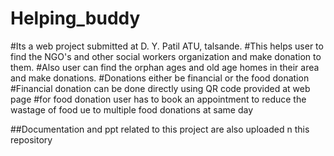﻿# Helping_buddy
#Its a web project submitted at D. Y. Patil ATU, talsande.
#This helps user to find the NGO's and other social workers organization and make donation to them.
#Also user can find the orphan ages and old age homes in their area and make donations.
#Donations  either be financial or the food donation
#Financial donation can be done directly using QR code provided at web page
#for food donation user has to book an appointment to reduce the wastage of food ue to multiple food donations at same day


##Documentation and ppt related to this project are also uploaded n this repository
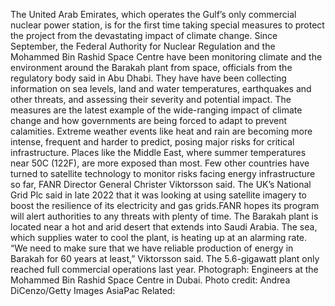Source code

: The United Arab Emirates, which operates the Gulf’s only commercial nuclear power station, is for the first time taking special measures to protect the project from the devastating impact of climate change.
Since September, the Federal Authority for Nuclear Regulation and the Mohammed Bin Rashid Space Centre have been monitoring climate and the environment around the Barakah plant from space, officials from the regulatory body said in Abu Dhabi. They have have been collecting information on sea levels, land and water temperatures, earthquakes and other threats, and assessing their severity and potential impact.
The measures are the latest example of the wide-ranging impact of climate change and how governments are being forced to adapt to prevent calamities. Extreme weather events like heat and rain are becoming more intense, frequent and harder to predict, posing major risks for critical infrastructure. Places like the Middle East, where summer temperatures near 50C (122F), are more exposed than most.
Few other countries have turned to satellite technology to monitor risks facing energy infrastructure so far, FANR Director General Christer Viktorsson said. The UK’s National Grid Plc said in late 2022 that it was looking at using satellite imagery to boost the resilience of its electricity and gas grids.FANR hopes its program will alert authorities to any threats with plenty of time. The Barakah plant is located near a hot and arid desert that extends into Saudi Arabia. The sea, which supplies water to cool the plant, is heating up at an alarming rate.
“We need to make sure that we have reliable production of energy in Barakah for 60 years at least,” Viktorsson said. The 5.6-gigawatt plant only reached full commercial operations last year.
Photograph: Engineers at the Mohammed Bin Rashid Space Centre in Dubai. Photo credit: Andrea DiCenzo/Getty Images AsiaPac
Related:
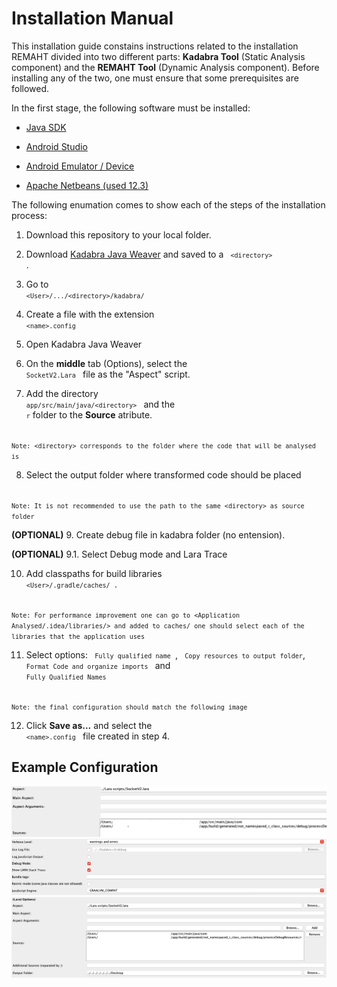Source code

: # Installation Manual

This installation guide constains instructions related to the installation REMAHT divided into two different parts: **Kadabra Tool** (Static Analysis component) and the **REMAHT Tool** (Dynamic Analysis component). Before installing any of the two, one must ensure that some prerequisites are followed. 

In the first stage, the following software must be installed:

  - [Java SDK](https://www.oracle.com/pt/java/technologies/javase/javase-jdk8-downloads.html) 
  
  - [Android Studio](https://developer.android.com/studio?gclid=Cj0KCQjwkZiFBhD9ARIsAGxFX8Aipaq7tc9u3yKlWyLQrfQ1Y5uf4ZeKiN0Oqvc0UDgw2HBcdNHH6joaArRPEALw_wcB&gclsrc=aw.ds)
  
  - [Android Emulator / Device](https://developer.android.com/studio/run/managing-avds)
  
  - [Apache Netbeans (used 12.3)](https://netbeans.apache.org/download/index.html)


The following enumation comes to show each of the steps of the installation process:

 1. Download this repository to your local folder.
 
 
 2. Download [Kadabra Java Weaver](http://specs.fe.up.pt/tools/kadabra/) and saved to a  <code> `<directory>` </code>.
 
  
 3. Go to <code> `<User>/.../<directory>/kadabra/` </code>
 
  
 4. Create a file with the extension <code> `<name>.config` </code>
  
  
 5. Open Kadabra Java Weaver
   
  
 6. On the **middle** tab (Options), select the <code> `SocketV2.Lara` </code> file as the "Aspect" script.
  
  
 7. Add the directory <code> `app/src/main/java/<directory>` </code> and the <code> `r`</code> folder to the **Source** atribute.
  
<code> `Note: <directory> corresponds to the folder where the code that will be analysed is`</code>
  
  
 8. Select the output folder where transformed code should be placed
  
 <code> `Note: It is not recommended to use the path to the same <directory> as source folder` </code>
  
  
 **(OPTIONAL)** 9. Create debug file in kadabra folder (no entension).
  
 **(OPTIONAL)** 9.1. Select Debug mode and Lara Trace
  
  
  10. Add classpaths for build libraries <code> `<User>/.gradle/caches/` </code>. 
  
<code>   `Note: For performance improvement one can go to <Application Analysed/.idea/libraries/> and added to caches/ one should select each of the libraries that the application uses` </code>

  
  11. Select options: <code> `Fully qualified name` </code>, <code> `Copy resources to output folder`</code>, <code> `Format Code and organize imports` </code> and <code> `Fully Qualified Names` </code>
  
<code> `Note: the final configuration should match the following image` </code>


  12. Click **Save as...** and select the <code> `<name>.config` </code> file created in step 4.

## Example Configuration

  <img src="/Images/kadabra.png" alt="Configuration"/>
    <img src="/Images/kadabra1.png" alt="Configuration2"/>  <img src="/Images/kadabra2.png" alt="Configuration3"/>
* * *
Show each line of the records above containing "following".

In the first stage, the following software must be installed:
The following enumation comes to show each of the steps of the installation process:
<code> `Note: the final configuration should match the following image` </code>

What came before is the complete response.